--- Data provided ---
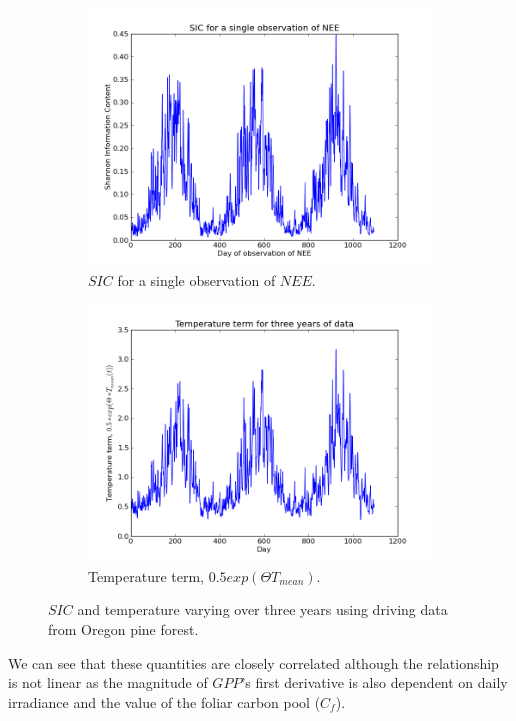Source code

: \documentclass[11pt]{article}
\begin{document}
\begin{figure}
\centering
\begin{subfigure}{.5\textwidth}
  \centering
  \includegraphics[width=.9\linewidth]{SIC1Obs_0_1095.png}
  \caption{$SIC$ for a single observation of $NEE$.}
  \label{fig:sub1}
\end{subfigure}%
\begin{subfigure}{.5\textwidth}
  \centering
  \includegraphics[width=.9\linewidth]{Temp_0_1095.png}
  \caption{Temperature term, $0.5exp(\Theta T_{mean})$.}
  \label{fig:sub2}
\end{subfigure}
\caption{$SIC$ and temperature varying over three years using driving data from Oregon pine forest.}
\label{fig:test}
\end{figure}

We can see that these quantities are closely correlated although the relationship is not linear as the magnitude of $GPP$'s first derivative is also dependent on daily irradiance and the value of the foliar carbon pool ($C_f$). 

{}

\end{document}
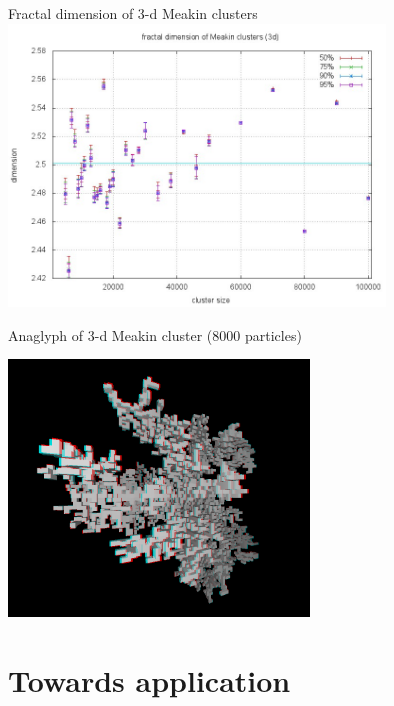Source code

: \documentclass[smaller]{beamer}
\begin{document}
            \begin{frame}{Fractal dimension of 3-d Meakin clusters}
                \includegraphics[width=10cm]{img/meakin_03.jpg}
            \end{frame}

            \begin{frame}{Anaglyph of 3-d Meakin cluster (8000 particles)}
                \begin{center}
                    \includegraphics[width=8cm]{img/meakin_04.png}
                \end{center}
            \end{frame}

    \section{Towards application}
\end{document}
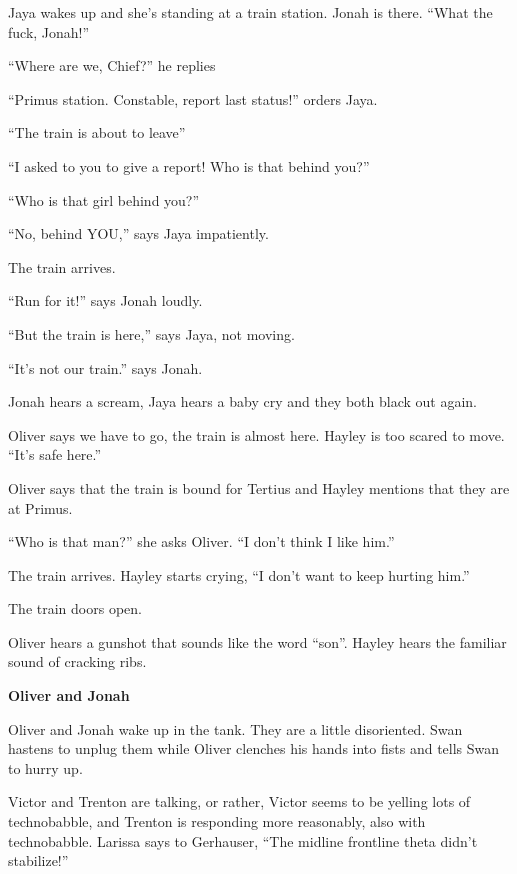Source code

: 
Jaya wakes up and she's standing at a train station.  Jonah is there.  ``What the fuck, Jonah!''

``Where are we, Chief?'' he replies

``Primus station.  Constable, report last status!'' orders Jaya.

``The train is about to leave''

``I asked to you to give a report!   Who is that behind you?''

``Who is that girl behind you?''

``No, behind YOU,'' says Jaya impatiently.

The train arrives.

``Run for it!'' says Jonah loudly.

``But the train is here,'' says Jaya, not moving.

``It's not our train.'' says Jonah.

Jonah hears a scream, Jaya hears a baby cry and they both black out again.



Oliver says we have to go, the train is almost here.   Hayley is too scared to move.  ``It's safe here.''

Oliver says that the train is bound for Tertius and Hayley mentions that they are at Primus.

``Who is that man?'' she asks Oliver.  ``I don't think I like him.''  

The train arrives.  Hayley starts crying, ``I don't want to keep hurting him.''

The train doors open.

Oliver hears a gunshot that sounds like the word ``son''.  Hayley hears the familiar sound of cracking ribs.



\textbf{Oliver and Jonah}



Oliver and Jonah wake up in the tank.  They are a little disoriented.  Swan hastens to unplug them while Oliver clenches his hands into fists and tells Swan to hurry up.



Victor and Trenton are talking, or rather, Victor seems to be yelling lots of technobabble, and Trenton is responding more reasonably, also with technobabble.  Larissa says to Gerhauser, ``The midline frontline theta didn't stabilize!''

--- What the task requires ---
What lines of the preceding data include the string "Hayley"? Pull them out.

--- Problem solution ---
Oliver says we have to go, the train is almost here.   Hayley is too scared to move.  ``It's safe here.''
Oliver says that the train is bound for Tertius and Hayley mentions that they are at Primus.
The train arrives.  Hayley starts crying, ``I don't want to keep hurting him.''
Oliver hears a gunshot that sounds like the word ``son''.  Hayley hears the familiar sound of cracking ribs.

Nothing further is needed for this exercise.